No horizonte de Istambul

Uma história milenar
sexta-feira, 16 de janeiro de 2015
por Jornal A Voz da Serra
No horizonte de Istambul
No horizonte de Istambul

Texto e fotos: Pedro Kiua

Quando cheguei pela primeira vez a Istambul (Turquia), senti saudades por antecipação. Para quem chega, a vista da cidade evoca no coração a certeza de não ser possível, em uma única vida, conhecer todas as suas histórias, sabores e segredos. No horizonte de Istambul se vê, por entre as dezenas de torres geminadas das lajes côncavas das mesquitas, a mais moderna urbanização em harmonia com a monumental arquitetura de antigos impérios — mais de dois mil anos de urbanização em ambas as margens do estreito de Bósforo.

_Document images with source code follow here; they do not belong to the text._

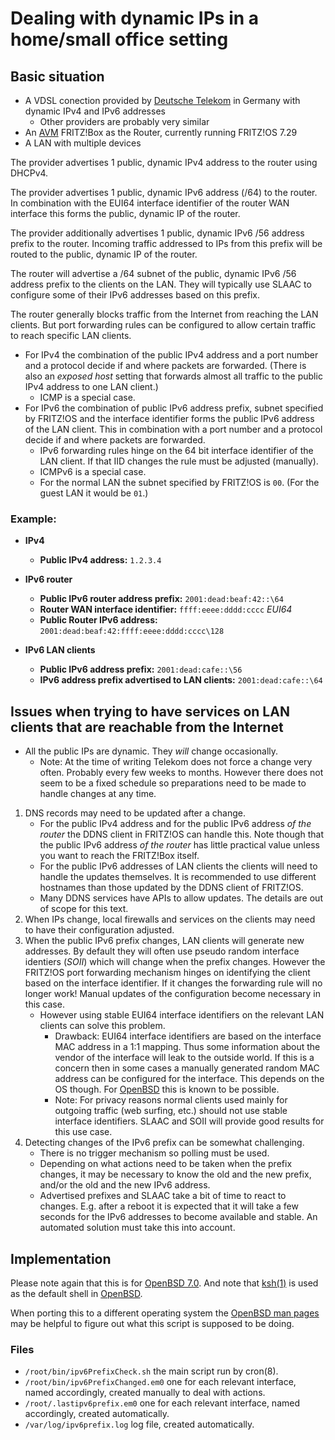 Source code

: # Dealing with dynamic IPs in a home/small office setting

## Basic situation
- A VDSL conection provided by [Deutsche Telekom](https://telekom.de) in Germany with dynamic IPv4 and IPv6 addresses
  - Other providers are probably very similar
- An [AVM](https://avm.de) FRITZ!Box as the Router, currently running FRITZ!OS 7.29
- A LAN with multiple devices

The provider advertises 1 public, dynamic IPv4 address to the router using DHCPv4.

The provider advertises 1 public, dynamic IPv6 address (/64) to the router. In combination with the EUI64 interface identifier of the router WAN interface this forms the public, dynamic IP of the router.

The provider additionally advertises 1 public, dynamic IPv6 /56 address prefix to the router. Incoming traffic addressed to IPs from this prefix will be routed to the public, dynamic IP of the router.

The router will advertise a /64 subnet of the public, dynamic IPv6 /56 address prefix to the clients on the LAN. They will typically use SLAAC to configure some of their IPv6 addresses based on this prefix.

The router generally blocks traffic from the Internet from reaching the LAN clients. But port forwarding rules can be configured to allow certain traffic to reach specific LAN clients.
- For IPv4 the combination of the public IPv4 address and a port number and a protocol decide if and where packets are forwarded. (There is also an *exposed host* setting that forwards almost all traffic to the public IPv4 address to one LAN client.)
  - ICMP is a special case.
- For IPv6 the combination of public IPv6 address prefix, subnet specified by FRITZ!OS and the interface identifier forms the public IPv6 address of the LAN client. This in combination with a port number and a protocol decide if and where packets are forwarded.
  - IPv6 forwarding rules hinge on the 64 bit interface identifier of the LAN client. If that IID changes the rule must be adjusted (manually).
  - ICMPv6 is a special case.
  - For the normal LAN the subnet specified by FRITZ!OS is `00`. (For the guest LAN it would be `01`.)

### Example:
- **IPv4**
  - **Public IPv4 address:** `1.2.3.4`

- **IPv6 router**
  - **Public IPv6 router address prefix:** `2001:dead:beaf:42::\64`
  - **Router WAN interface identifier:** `ffff:eeee:dddd:cccc` *EUI64*
  - **Public Router IPv6 address:** `2001:dead:beaf:42:ffff:eeee:dddd:cccc\128`

- **IPv6 LAN clients**
  - **Public IPv6 address prefix:** `2001:dead:cafe::\56`
  - **IPv6 address prefix advertised to LAN clients:** `2001:dead:cafe::\64`

## Issues when trying to have services on LAN clients that are reachable from the Internet
- All the public IPs are dynamic. They *will* change occasionally.
  - Note: At the time of writing Telekom does not force a change very often. Probably every few weeks to months. However there does not seem to be a fixed schedule so preparations need to be made to handle changes at any time.

1. DNS records may need to be updated after a change.
    - For the public IPv4 address and for the public IPv6 address *of the router* the DDNS client in FRITZ!OS can handle this. Note though that the public IPv6 address *of the router* has little practical value unless you want to reach the FRITZ!Box itself.
    - For the public IPv6 addresses of LAN clients the clients will need to handle the updates themselves. It is recommended to use different hostnames than those updated by the DDNS client of FRITZ!OS.
    - Many DDNS services have APIs to allow updates. The details are out of scope for this text.
2. When IPs change, local firewalls and services on the clients may need to have their configuration adjusted.
3. When the public IPv6 prefix changes, LAN clients will generate new addresses. By default they will often use pseudo random interface identiers (*SOII*) which will change when the prefix changes. However the FRITZ!OS port forwarding mechanism hinges on identifying the client based on the interface identifier. If it changes the forwarding rule will no longer work! Manual updates of the configuration become necessary in this case.
    - However using stable EUI64 interface identifiers on the relevant LAN clients can solve this problem.
      - Drawback: EUI64 interface identifiers are based on the interface MAC address in a 1:1 mapping. Thus some information about the vendor of the interface will leak to the outside world. If this is a concern then in some cases a manually generated random MAC address can be configured for the interface. This depends on the OS though. For [OpenBSD](https://obenbsd.org) this is known to be possible.
      - Note: For privacy reasons normal clients used mainly for outgoing traffic (web surfing, etc.) should not use stable interface identifiers. SLAAC and SOII will provide good results for this use case.
4. Detecting changes of the IPv6 prefix can be somewhat challenging.
    - There is no trigger mechanism so polling must be used.
    - Depending on what actions need to be taken when the prefix changes, it may be necessary to know the old and the new prefix, and/or the old and the new IPv6 address.
    - Advertised prefixes and SLAAC take a bit of time to react to changes. E.g. after a reboot it is expected that it will take a few seconds for the IPv6 addresses to become available and stable. An automated solution must take this into account.

## Implementation

Please note again that this is for [OpenBSD 7.0](https://openbsd.org/70.html). And note that [ksh(1)](https://man.openbsd.org/ksh) is used as the default shell in [OpenBSD](https://openbsd.org).

When porting this to a different operating system the [OpenBSD man pages](https://man.openbsd.org/) may be helpful to figure out what this script is supposed to be doing.

### Files
- `/root/bin/ipv6PrefixCheck.sh` the main script run by cron(8).
- `/root/bin/ipv6PrefixChanged.em0` one for each relevant interface, named accordingly, created manually to deal with actions.
- `/root/.lastipv6prefix.em0` one for each relevant interface, named accordingly, created automatically.
- `/var/log/ipv6prefix.log` log file, created automatically.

Ali, onde o Mediterrâneo encontra o Mar Negro, uma ponte liga o Oriente ao Ocidente, e a Europa e a Ásia estão a uma estação de metrô de distância.

A impressão que se tem ao visitar Istambul é de que a cultura muçulmana muito contribuiu para a criação de um espaço urbano ordenado e mais humano. Em praticamente todos os quarteirões, existe alguma mesquita, e sempre ao seu lado, banheiros públicos limpos e bebedouros gratuitos acessíveis a qualquer pedestre. Outro costume interessante é o de não concentrar os túmulos dos mortos em grandes cemitérios, e sim em construir pequenos jardins arborizados por toda cidade com os mausoléus e memoriais próximos de onde aquele ou aquela viveu. Assim, a cidade respira com frescor as lembranças de sua história milenar.

Bem antes de ser capital do império romano e se chamar Constantinopla, Istambul foi Byzantium, cidade fundada pelos gregos nos anos 600 antes de Cristo. Sobre suas fundações mais antigas, está hoje seu ponto mais vibrante. O distrito de Beyoglu, que apesar de estar na parte asiática da cidade, é o maior símbolo da ocidentalização de Istambul. Marco da presença européia e construída no ponto mais alto da cidade por mercadores genoveses do século XII, a famosa torre Galata ainda mantêm ao seu redor o mesmo casario medieval, mas que hoje é ocupado por uma miscelânea de área residencial e estabelecimentos comerciais dos mais diversos. Dali, descendo a colina a pé ou de bonde, chega-se ao centro nervoso de Beyoglu, a Avenida Istiklal, onde estão as mais elegantes butiques, galerias de arte, livrarias, casas de chá e lojas de doces. A boemia e vida noturna em Istiklal são impressionantes. Não importa o dia da semana ou horário da noite, você sempre encontrará a avenida movimentada e o comércio em atividade ininterrupta. 

Sensação de eternidade

A Turquia, apesar de ser um Estado laico, mantém ainda forte sua tradição islâmica. Interessante notar a face mais liberal da cultura muçulmana aqui, onde jovens de véu ou mesmo de burca compram suas lingeries em lojas de grife, e salões de beleza são quase todos voltados para o público masculino. Istambul tem sido ao longo dos últimos anos um dos maiores focos das transformações sociais e culturais do mundo árabe. A Praça Taksim, que fica no final da Avenida Istiklal, foi palco recente de um grande confronto entre as forças do Estado e a sociedade civil, sobretudo entre os jovens e a polícia. Com a notícia de que as árvores daquele espaço seriam derrubadas para construir um shopping, a população ocupou a praça. Meses de conflito se passaram até que os manifestantes tivessem a garantia de que o local iria continuar sendo um espaço público. As marcas deste período ainda hoje estão nos grafites e cartazes de protesto nos muros e paredes de Beyoglu. 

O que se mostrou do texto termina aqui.